Posts by Slicker

41) Message boards : Number crunching : Team creation (Message 511)
Posted 14 Jun 2018 by Profile Slicker
Post:
I don't know if team.inc (a php include file) changed or whether the BOINC developers screwed up the creation of the database, but the make_team function in team.inc was failing due to 4 fields missing in the insert statement. After changing the database to add default values for total_credit, expavg_credit, expavg_time, and seti_id, it now works.
42) Message boards : Number crunching : Resource allocation (Message 425)
Posted 23 May 2018 by Profile Slicker
Post:
Still: I set the resource share to 100 in Collatz project preference webpage, and can't get anything else than 30 in the boinc manager overview for Collatz


And did you set all other projects to 0 so that you don't get work from them? If you have three projects and all set at 100, then Collatz will only get 1/3 of the resource share.

Have you detached from the collatz project and then re-attached? It won't download work if you haven't done that since the server was replaced.

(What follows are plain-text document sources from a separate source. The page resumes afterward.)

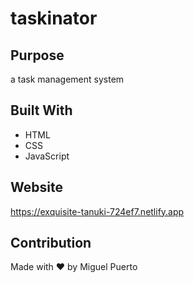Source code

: # taskinator

## Purpose
a task management system

## Built With
* HTML
* CSS
* JavaScript

## Website
https://exquisite-tanuki-724ef7.netlify.app

## Contribution
Made with ❤️ by Miguel Puerto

Turn on sched_op_debug in the options so you can actually see what BOINC is really doing when it requests work. The generic message is worthless for debugging issues.
43) Questions and Answers : Macintosh : Mac CPU task : too long to be true ? (Message 396)
Posted 17 May 2018 by Profile Slicker
Post:
There's not much I can do to fix the estimates as BOINC assumes incorrectly that the project does floating point math. Once you finish a couple work units, the estimates should improve. I already set the "estimate is exact" flag on the application but it doesn't seem to have helped much.

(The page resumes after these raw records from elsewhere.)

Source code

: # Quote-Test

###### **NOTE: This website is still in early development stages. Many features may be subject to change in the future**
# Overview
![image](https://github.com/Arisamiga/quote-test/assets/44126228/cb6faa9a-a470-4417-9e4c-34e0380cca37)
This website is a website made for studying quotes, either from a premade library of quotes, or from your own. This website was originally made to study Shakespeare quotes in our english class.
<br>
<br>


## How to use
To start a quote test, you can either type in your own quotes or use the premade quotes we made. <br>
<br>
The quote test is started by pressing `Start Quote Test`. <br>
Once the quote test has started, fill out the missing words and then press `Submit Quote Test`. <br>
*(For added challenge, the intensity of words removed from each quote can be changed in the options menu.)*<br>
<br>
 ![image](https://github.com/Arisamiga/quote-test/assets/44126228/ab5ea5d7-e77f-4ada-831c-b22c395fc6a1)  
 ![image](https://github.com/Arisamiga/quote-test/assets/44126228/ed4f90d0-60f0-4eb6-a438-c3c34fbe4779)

I'll double check that the app is compiled with the correct optimization flags and that the symbols are stripped out.
44) Message boards : Number crunching : Resource allocation (Message 390)
Posted 17 May 2018 by Profile Slicker
Post:
see https://boinc.berkeley.edu/dev/forum_thread.php?id=8257

and also

http://boinc.berkeley.edu/wiki/REC-based_scheduler
45) Message boards : News : Use at your own risk (Message 389)
Posted 17 May 2018 by Profile Slicker
Post:
None of the WUs should ever end up as inconclusive because they are either valid or not. The validation is done within the WU. e.g. the CPU WUs doulble check every new "high" using a separate algorithm and if they don't agree, it fails. If they do, it should validate. There shouldn't an "inconclusive". I'm going to turn off the file deleter so that once I figure out what is going on I can re-validate the tasks so you should get credit.


Thanks for this Slicker,

Just had another WU that had validated (like my 1st one), disappear from my account list (just like my 1st one). This time it was on a Linux machine and ran for about 420,000 seconds.
Both were awarded Zero credit.
Have one still there (an inconclusive) and another still running.

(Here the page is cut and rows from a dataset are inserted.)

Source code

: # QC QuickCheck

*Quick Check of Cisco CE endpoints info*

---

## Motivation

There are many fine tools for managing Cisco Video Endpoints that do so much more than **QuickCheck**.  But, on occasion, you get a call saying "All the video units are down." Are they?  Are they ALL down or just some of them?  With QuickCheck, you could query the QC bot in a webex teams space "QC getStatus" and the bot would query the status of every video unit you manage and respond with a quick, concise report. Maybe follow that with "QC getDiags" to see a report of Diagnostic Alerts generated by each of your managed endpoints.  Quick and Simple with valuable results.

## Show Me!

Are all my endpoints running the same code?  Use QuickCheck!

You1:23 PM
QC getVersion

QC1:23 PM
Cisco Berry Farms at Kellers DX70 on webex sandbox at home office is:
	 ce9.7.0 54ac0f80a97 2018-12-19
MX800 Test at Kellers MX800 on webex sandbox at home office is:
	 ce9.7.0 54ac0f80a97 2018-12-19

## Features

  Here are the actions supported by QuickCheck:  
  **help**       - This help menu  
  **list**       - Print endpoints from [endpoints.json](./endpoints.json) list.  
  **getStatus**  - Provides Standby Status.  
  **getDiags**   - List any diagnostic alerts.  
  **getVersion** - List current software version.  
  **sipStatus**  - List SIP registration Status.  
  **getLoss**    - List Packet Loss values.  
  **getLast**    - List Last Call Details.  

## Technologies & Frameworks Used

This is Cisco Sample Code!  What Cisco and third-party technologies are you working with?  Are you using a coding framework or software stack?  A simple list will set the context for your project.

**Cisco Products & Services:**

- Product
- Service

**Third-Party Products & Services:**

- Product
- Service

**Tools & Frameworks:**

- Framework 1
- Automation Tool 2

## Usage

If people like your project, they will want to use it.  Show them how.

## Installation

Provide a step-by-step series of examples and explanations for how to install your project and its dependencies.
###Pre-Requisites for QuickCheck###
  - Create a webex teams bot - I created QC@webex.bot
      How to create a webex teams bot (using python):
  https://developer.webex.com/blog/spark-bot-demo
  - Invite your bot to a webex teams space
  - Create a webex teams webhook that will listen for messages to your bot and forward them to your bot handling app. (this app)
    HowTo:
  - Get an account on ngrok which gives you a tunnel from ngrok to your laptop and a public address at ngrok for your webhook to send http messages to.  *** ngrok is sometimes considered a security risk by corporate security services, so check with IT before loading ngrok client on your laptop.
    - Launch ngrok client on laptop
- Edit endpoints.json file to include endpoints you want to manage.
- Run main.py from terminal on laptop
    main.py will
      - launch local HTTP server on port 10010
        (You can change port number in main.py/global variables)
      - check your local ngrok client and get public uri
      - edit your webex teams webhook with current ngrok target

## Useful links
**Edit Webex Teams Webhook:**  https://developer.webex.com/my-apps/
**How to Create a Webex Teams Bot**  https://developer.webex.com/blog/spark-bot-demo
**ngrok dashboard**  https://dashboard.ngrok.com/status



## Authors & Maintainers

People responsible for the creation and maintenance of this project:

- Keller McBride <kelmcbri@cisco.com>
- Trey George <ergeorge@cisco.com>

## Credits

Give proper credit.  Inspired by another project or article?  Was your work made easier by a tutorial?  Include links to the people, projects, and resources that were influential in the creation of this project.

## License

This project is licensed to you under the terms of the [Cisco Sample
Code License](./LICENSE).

I am glad that you are letting me post as I still have Zero RAC, so thanks for that.

Thanks for all your hard work.

Conan


The issue was because BOINC, being stupid as usual, was rejecting the WUs because it didn't like the FLOPS count. LOL. There are no FLOPS in Collatz. Only integer calculations. So, I edited credit.cpp and commented out all the stupid code and re-validated all inconclusive WUs.
46) Message boards : News : Use at your own risk (Message 372)
Posted 15 May 2018 by Profile Slicker
Post:
Has it ever been a case where the validator has required a certain number of samples to get a pattern before granting credit to everyone?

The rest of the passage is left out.